WHAT YOU SHOULD DO
From the line with "s = gGetResponse(ws);" to the final line, print the records exactly as they are.

---

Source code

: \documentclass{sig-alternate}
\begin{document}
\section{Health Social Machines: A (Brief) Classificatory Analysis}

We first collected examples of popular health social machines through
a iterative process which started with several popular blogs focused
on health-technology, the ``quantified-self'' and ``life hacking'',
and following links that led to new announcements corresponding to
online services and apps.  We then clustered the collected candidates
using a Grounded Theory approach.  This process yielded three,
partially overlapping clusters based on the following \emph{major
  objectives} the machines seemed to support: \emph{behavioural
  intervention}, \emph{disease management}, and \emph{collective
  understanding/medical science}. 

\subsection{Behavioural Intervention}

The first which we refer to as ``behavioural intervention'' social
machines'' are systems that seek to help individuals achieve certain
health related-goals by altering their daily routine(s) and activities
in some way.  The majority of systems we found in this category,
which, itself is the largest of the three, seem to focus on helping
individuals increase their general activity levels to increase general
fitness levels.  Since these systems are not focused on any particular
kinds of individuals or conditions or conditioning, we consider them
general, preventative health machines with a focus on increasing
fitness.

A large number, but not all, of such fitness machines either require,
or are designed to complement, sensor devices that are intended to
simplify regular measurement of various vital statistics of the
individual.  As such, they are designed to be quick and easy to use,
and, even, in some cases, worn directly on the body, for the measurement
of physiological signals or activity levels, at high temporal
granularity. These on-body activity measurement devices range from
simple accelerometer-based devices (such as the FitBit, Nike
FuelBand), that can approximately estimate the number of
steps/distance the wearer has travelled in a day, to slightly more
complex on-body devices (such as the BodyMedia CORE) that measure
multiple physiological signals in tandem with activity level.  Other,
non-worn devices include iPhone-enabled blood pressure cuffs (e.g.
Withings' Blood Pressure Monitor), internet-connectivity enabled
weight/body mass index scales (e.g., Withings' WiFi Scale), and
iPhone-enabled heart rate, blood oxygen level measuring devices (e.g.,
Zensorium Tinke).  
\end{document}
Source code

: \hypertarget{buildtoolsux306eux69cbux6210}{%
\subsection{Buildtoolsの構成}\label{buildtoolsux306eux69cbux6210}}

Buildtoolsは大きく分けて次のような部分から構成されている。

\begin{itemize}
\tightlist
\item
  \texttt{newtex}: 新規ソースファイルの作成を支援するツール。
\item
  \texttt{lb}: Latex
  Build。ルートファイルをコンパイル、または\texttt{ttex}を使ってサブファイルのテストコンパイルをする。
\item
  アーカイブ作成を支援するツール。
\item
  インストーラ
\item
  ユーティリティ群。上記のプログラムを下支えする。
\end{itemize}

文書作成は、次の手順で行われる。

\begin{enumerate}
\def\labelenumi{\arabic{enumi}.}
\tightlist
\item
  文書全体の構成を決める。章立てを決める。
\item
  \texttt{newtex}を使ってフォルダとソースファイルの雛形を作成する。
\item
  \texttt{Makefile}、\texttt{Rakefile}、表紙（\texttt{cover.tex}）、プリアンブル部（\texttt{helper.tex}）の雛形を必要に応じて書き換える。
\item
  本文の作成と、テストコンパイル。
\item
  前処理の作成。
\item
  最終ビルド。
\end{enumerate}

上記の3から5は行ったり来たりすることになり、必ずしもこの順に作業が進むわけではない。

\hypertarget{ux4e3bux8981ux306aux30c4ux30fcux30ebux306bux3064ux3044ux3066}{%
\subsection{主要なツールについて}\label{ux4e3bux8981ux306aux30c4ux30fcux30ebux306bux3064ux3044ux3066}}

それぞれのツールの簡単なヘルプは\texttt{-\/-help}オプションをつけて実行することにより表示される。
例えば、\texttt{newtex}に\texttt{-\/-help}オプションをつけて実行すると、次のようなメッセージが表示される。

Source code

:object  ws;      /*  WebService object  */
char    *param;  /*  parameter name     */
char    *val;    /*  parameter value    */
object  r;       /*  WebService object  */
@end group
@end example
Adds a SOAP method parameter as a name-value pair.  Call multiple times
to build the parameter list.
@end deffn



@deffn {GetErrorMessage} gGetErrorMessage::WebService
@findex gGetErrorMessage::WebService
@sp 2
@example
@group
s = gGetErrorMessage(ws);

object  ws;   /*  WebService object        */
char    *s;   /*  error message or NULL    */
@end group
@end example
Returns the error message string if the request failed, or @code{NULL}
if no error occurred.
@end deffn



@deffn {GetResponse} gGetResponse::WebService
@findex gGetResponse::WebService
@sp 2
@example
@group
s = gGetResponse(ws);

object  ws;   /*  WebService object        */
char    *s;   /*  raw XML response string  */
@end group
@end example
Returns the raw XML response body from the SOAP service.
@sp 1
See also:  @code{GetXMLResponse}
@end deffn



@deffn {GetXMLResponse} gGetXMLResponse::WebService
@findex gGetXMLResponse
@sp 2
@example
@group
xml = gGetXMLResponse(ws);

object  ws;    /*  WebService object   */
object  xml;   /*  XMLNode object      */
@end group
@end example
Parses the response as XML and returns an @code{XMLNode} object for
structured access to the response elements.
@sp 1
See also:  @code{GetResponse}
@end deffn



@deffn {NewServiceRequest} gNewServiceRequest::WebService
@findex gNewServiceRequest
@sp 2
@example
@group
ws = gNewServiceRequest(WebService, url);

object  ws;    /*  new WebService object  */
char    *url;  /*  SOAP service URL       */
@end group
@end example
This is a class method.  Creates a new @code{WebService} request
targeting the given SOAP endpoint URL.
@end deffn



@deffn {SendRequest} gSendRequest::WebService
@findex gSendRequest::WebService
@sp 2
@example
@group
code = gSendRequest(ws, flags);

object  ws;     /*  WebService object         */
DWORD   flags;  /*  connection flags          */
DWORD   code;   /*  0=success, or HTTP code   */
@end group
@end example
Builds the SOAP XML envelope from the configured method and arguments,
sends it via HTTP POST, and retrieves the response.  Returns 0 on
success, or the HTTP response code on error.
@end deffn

---

OUTPUT FOR THIS TASK
s = gGetResponse(ws);

object  ws;   /*  WebService object        */
char    *s;   /*  raw XML response string  */
@end group
@end example
Returns the raw XML response body from the SOAP service.
@sp 1
See also:  @code{GetXMLResponse}
@end deffn



@deffn {GetXMLResponse} gGetXMLResponse::WebService
@findex gGetXMLResponse
@sp 2
@example
@group
xml = gGetXMLResponse(ws);

object  ws;    /*  WebService object   */
object  xml;   /*  XMLNode object      */
@end group
@end example
Parses the response as XML and returns an @code{XMLNode} object for
structured access to the response elements.
@sp 1
See also:  @code{GetResponse}
@end deffn



@deffn {NewServiceRequest} gNewServiceRequest::WebService
@findex gNewServiceRequest
@sp 2
@example
@group
ws = gNewServiceRequest(WebService, url);

object  ws;    /*  new WebService object  */
char    *url;  /*  SOAP service URL       */
@end group
@end example
This is a class method.  Creates a new @code{WebService} request
targeting the given SOAP endpoint URL.
@end deffn



@deffn {SendRequest} gSendRequest::WebService
@findex gSendRequest::WebService
@sp 2
@example
@group
code = gSendRequest(ws, flags);

object  ws;     /*  WebService object         */
DWORD   flags;  /*  connection flags          */
DWORD   code;   /*  0=success, or HTTP code   */
@end group
@end example
Builds the SOAP XML envelope from the configured method and arguments,
sends it via HTTP POST, and retrieves the response.  Returns 0 on
success, or the HTTP response code on error.
@end deffn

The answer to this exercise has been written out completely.